We have a coalition still, a good one. The loyalty of many of our friends is impressive, a tribute to American moral capital built up over a century. But our closest allies are persuaded less that war is justified than that it would be perilous to allow the U.S. to drift into complete solipsism. Loyalty should be reciprocal. Why does our President condone the swaggering and contemptuous approach to our friends and allies this Administration is fostering, including among its most senior officials. Has "oderint dum metuant" really become our motto?

I urge you to listen to America’s friends around the world. Even here in Greece, purported hotbed of European anti-Americanism, we have more and closer friends than the American newspaper reader can possibly imagine. Even when they complain about American arrogance, Greeks know that the world is a difficult and dangerous place, and they want a strong international system, with the U.S. and EU in close partnership. When our friends are afraid of us rather than for us, it is time to worry. And now they are afraid. Who will tell them convincingly that the United States is as it was, a beacon of liberty, security, and justice for the planet?

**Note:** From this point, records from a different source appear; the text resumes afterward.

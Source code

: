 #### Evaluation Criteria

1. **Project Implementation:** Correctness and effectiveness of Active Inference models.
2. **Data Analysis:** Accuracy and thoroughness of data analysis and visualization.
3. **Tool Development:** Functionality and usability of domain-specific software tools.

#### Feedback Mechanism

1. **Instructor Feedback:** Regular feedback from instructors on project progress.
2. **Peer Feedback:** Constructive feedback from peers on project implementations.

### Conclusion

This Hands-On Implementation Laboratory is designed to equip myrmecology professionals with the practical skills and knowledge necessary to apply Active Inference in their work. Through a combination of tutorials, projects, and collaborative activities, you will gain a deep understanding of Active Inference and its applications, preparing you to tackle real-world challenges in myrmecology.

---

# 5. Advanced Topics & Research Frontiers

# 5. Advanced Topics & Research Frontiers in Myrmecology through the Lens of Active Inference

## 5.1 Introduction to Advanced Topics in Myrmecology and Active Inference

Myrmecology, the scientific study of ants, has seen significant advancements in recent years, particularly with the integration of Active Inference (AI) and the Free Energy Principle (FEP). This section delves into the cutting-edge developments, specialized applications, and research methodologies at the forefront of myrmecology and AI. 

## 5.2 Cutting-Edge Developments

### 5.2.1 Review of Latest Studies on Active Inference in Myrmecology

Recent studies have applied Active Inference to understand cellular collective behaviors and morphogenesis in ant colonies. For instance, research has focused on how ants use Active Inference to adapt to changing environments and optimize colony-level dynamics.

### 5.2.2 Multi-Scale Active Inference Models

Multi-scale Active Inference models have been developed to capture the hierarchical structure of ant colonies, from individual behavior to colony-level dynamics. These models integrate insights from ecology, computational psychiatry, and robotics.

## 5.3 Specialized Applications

Mr. Secretary, I have enormous respect for your character and ability. You have preserved more international credibility for us than our policy deserves, and salvaged something positive from the excesses of an ideological and self-serving Administration. But your loyalty to the President goes too far. We are straining beyond its limits an international system we built with such toil and treasure, a web of laws, treaties, organizations, and shared values that sets limits on our foes far more effectively than it ever constrained America’s ability to defend its interests.

I am resigning because I have tried and failed to reconcile my conscience with my ability to represent the current U.S. Administration. I have confidence that our democratic process is ultimately self-correcting, and hope that in a small way I can contribute from outside to shaping policies that better serve the security and prosperity of the American people and the world we share.